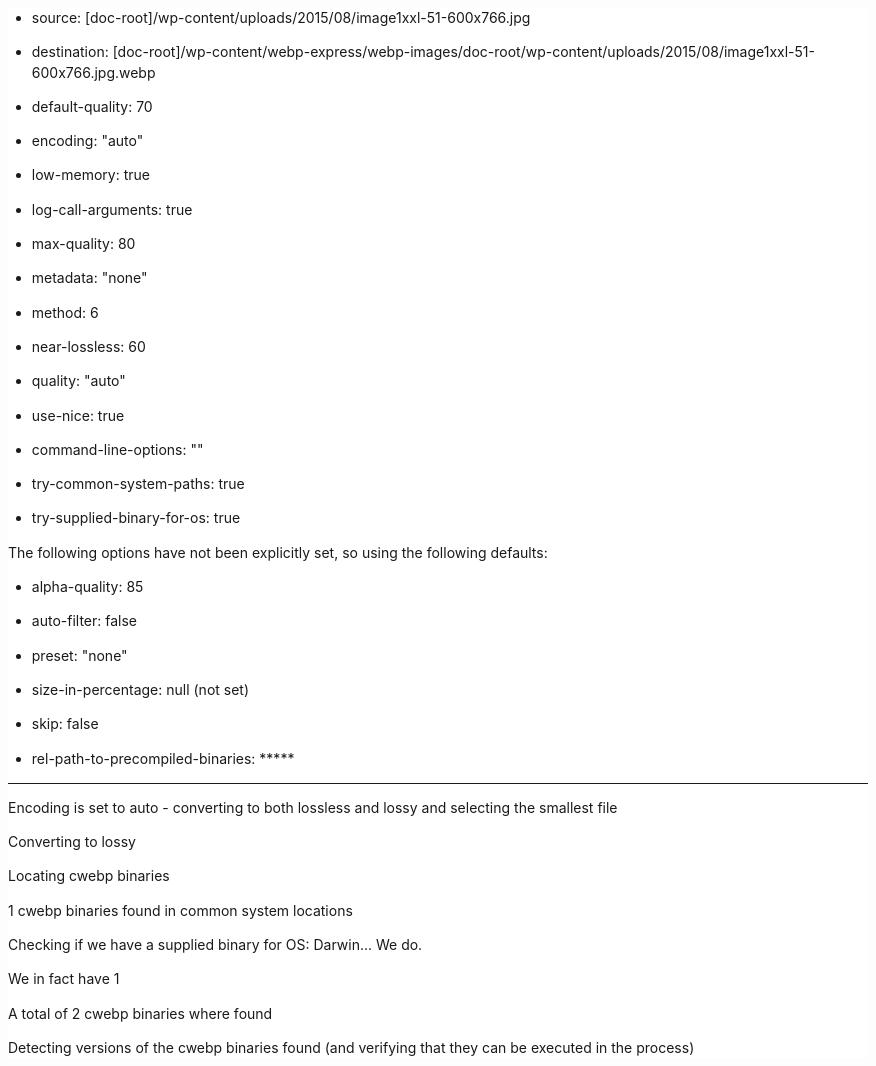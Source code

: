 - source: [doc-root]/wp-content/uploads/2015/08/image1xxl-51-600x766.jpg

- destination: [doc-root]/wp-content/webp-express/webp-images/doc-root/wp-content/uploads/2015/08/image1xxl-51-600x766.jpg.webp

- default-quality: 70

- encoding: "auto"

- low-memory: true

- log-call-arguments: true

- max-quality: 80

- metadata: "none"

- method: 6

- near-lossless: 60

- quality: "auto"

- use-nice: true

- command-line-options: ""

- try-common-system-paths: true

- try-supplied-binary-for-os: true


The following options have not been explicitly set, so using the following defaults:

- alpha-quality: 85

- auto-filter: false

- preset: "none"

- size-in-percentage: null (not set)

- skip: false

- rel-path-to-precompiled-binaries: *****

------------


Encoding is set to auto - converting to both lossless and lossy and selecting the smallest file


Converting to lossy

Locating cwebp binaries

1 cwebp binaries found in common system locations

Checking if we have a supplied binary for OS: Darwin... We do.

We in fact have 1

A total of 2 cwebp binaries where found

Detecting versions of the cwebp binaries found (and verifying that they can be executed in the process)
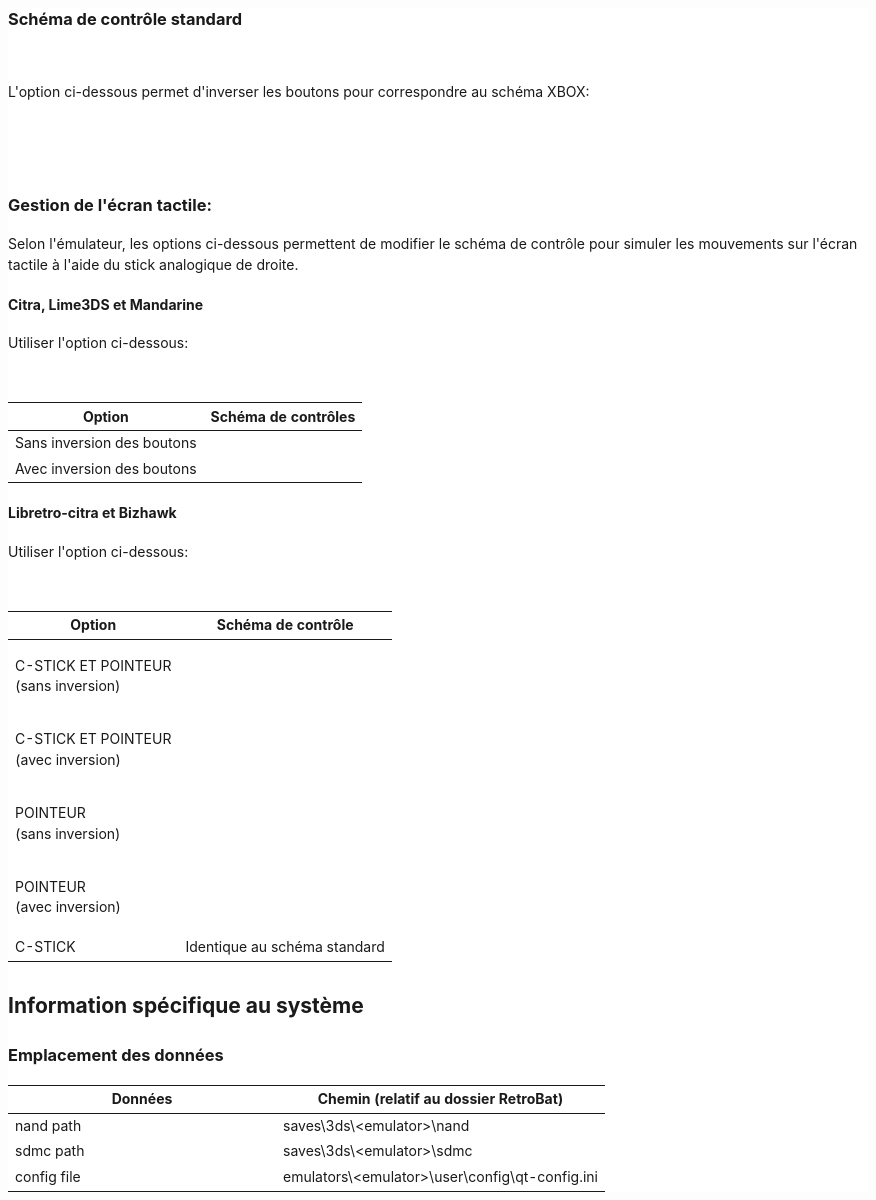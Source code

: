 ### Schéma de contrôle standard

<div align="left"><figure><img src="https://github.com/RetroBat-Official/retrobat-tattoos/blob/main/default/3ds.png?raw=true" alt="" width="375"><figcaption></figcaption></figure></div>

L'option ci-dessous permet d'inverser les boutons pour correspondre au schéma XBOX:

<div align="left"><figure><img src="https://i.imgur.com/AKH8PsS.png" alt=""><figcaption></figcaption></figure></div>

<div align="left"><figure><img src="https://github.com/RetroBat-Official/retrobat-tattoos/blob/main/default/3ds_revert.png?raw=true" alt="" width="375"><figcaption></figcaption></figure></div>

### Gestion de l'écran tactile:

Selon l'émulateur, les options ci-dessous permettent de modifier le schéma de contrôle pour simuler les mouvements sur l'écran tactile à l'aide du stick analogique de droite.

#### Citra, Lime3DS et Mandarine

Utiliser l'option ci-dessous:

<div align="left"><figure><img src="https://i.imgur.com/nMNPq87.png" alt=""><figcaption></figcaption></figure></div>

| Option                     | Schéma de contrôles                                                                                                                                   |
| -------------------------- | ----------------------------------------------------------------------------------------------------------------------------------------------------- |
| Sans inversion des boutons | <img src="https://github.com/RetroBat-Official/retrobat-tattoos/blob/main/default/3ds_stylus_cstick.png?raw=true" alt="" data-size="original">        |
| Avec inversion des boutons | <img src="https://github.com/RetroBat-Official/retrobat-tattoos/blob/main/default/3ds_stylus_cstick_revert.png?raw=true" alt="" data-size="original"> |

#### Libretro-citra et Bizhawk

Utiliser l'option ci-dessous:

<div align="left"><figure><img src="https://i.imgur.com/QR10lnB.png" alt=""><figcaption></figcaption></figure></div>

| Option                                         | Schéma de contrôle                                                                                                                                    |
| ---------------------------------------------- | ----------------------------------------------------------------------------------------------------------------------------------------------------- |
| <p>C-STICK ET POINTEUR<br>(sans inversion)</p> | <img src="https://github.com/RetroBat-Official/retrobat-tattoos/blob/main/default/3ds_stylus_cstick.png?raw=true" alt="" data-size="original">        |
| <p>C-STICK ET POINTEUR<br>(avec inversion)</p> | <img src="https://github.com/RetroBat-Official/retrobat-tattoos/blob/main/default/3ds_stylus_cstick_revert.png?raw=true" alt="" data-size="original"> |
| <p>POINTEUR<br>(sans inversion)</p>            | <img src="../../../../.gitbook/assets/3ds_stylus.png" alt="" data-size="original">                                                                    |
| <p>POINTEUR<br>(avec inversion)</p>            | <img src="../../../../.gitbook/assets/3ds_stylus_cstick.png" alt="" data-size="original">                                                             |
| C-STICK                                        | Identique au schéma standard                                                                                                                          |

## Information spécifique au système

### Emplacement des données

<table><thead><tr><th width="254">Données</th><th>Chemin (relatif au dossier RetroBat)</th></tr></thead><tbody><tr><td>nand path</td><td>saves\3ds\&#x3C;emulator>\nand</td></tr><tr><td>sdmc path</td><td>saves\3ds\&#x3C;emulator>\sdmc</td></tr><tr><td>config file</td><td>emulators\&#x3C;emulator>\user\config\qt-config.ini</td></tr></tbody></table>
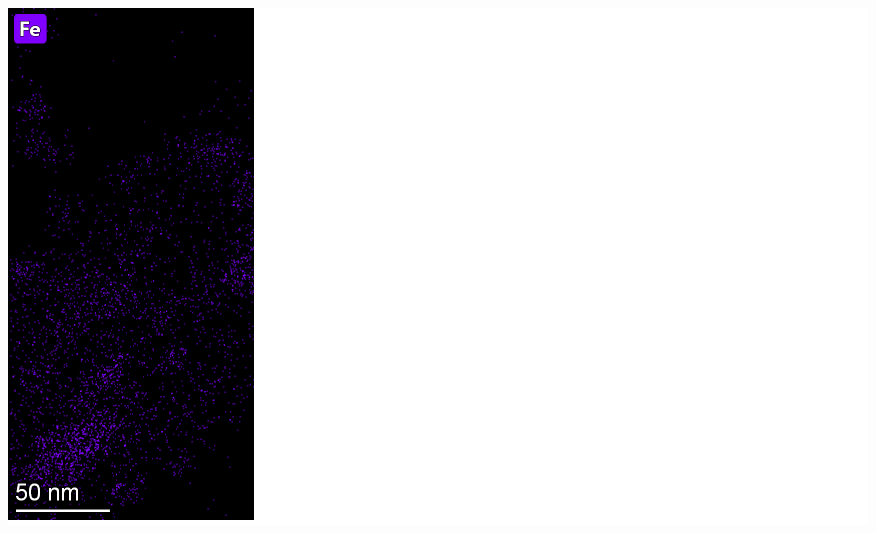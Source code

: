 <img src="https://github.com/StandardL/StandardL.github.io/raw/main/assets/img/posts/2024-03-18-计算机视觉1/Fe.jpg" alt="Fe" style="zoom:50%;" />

**Exercise**
The response should be the full material, repeated exactly, with images removed.

**Answer**
Source code

: - source: [doc-root]/wp-content/uploads/2015/08/image1xxl-51-600x766.jpg

- destination: [doc-root]/wp-content/webp-express/webp-images/doc-root/wp-content/uploads/2015/08/image1xxl-51-600x766.jpg.webp

- default-quality: 70

- encoding: "auto"

- low-memory: true

- log-call-arguments: true

- max-quality: 80

- metadata: "none"

- method: 6

- near-lossless: 60

- quality: "auto"

- use-nice: true

- command-line-options: ""

- try-common-system-paths: true

- try-supplied-binary-for-os: true


The following options have not been explicitly set, so using the following defaults:

- alpha-quality: 85

- auto-filter: false

- preset: "none"

- size-in-percentage: null (not set)

- skip: false

- rel-path-to-precompiled-binaries: *****

------------


Encoding is set to auto - converting to both lossless and lossy and selecting the smallest file


Converting to lossy

Locating cwebp binaries

1 cwebp binaries found in common system locations

Checking if we have a supplied binary for OS: Darwin... We do.

We in fact have 1

A total of 2 cwebp binaries where found

Detecting versions of the cwebp binaries found (and verifying that they can be executed in the process)
Source code

: ### Schéma de contrôle standard

<div align="left"><figure><img src="https://github.com/RetroBat-Official/retrobat-tattoos/blob/main/default/3ds.png?raw=true" alt="" width="375"><figcaption></figcaption></figure></div>

L'option ci-dessous permet d'inverser les boutons pour correspondre au schéma XBOX:

<div align="left"><figure><img src="https://i.imgur.com/AKH8PsS.png" alt=""><figcaption></figcaption></figure></div>

<div align="left"><figure><img src="https://github.com/RetroBat-Official/retrobat-tattoos/blob/main/default/3ds_revert.png?raw=true" alt="" width="375"><figcaption></figcaption></figure></div>

### Gestion de l'écran tactile:

Selon l'émulateur, les options ci-dessous permettent de modifier le schéma de contrôle pour simuler les mouvements sur l'écran tactile à l'aide du stick analogique de droite.

#### Citra, Lime3DS et Mandarine

Utiliser l'option ci-dessous:

<div align="left"><figure><img src="https://i.imgur.com/nMNPq87.png" alt=""><figcaption></figcaption></figure></div>

| Option                     | Schéma de contrôles                                                                                                                                   |
| -------------------------- | ----------------------------------------------------------------------------------------------------------------------------------------------------- |
| Sans inversion des boutons | <img src="https://github.com/RetroBat-Official/retrobat-tattoos/blob/main/default/3ds_stylus_cstick.png?raw=true" alt="" data-size="original">        |
| Avec inversion des boutons | <img src="https://github.com/RetroBat-Official/retrobat-tattoos/blob/main/default/3ds_stylus_cstick_revert.png?raw=true" alt="" data-size="original"> |

#### Libretro-citra et Bizhawk

Utiliser l'option ci-dessous:

<div align="left"><figure><img src="https://i.imgur.com/QR10lnB.png" alt=""><figcaption></figcaption></figure></div>

| Option                                         | Schéma de contrôle                                                                                                                                    |
| ---------------------------------------------- | ----------------------------------------------------------------------------------------------------------------------------------------------------- |
| <p>C-STICK ET POINTEUR<br>(sans inversion)</p> | <img src="https://github.com/RetroBat-Official/retrobat-tattoos/blob/main/default/3ds_stylus_cstick.png?raw=true" alt="" data-size="original">        |
| <p>C-STICK ET POINTEUR<br>(avec inversion)</p> | <img src="https://github.com/RetroBat-Official/retrobat-tattoos/blob/main/default/3ds_stylus_cstick_revert.png?raw=true" alt="" data-size="original"> |
| <p>POINTEUR<br>(sans inversion)</p>            | <img src="../../../../.gitbook/assets/3ds_stylus.png" alt="" data-size="original">                                                                    |
| <p>POINTEUR<br>(avec inversion)</p>            | <img src="../../../../.gitbook/assets/3ds_stylus_cstick.png" alt="" data-size="original">                                                             |
| C-STICK                                        | Identique au schéma standard                                                                                                                          |

## Information spécifique au système

### Emplacement des données

<table><thead><tr><th width="254">Données</th><th>Chemin (relatif au dossier RetroBat)</th></tr></thead><tbody><tr><td>nand path</td><td>saves\3ds\&#x3C;emulator>\nand</td></tr><tr><td>sdmc path</td><td>saves\3ds\&#x3C;emulator>\sdmc</td></tr><tr><td>config file</td><td>emulators\&#x3C;emulator>\user\config\qt-config.ini</td></tr></tbody></table>
Source code

: <img src="https://github.com/StandardL/StandardL.github.io/raw/main/assets/img/posts/2024-03-18-计算机视觉1/Fe.jpg" alt="Fe" style="zoom:50%;" />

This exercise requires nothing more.